# Work required
A faithful copy of the data, pictures omitted, is the required answer.
═══ Task material
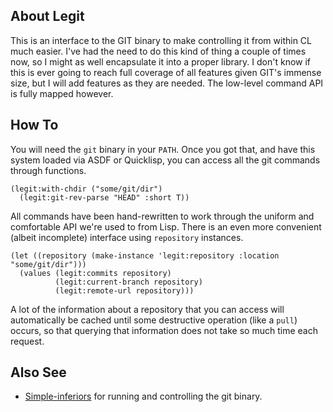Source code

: ## About Legit
This is an interface to the GIT binary to make controlling it from within CL much easier. I've had the need to do this kind of thing a couple of times now, so I might as well encapsulate it into a proper library. I don't know if this is ever going to reach full coverage of all features given GIT's immense size, but I will add features as they are needed. The low-level command API is fully mapped however.

## How To
You will need the `git` binary in your `PATH`. Once you got that, and have this system loaded via ASDF or Quicklisp, you can access all the git commands through functions.

    (legit:with-chdir ("some/git/dir")
      (legit:git-rev-parse "HEAD" :short T))

All commands have been hand-rewritten to work through the uniform and comfortable API we're used to from Lisp. There is an even more convenient (albeit incomplete) interface using `repository` instances.

    (let ((repository (make-instance 'legit:repository :location "some/git/dir")))
      (values (legit:commits repository)
              (legit:current-branch repository)
              (legit:remote-url repository)))

A lot of the information about a repository that you can access will automatically be cached until some destructive operation (like a `pull`) occurs, so that querying that information does not take so much time each request.

## Also See

* [Simple-inferiors](http://shinmera.github.io/simple-inferiors/) for running and controlling the git binary.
══════
# Output for this task
Source code

: ## About Legit
This is an interface to the GIT binary to make controlling it from within CL much easier. I've had the need to do this kind of thing a couple of times now, so I might as well encapsulate it into a proper library. I don't know if this is ever going to reach full coverage of all features given GIT's immense size, but I will add features as they are needed. The low-level command API is fully mapped however.

## How To
You will need the `git` binary in your `PATH`. Once you got that, and have this system loaded via ASDF or Quicklisp, you can access all the git commands through functions.

    (legit:with-chdir ("some/git/dir")
      (legit:git-rev-parse "HEAD" :short T))

All commands have been hand-rewritten to work through the uniform and comfortable API we're used to from Lisp. There is an even more convenient (albeit incomplete) interface using `repository` instances.

    (let ((repository (make-instance 'legit:repository :location "some/git/dir")))
      (values (legit:commits repository)
              (legit:current-branch repository)
              (legit:remote-url repository)))

A lot of the information about a repository that you can access will automatically be cached until some destructive operation (like a `pull`) occurs, so that querying that information does not take so much time each request.

## Also See

* [Simple-inferiors](http://shinmera.github.io/simple-inferiors/) for running and controlling the git binary.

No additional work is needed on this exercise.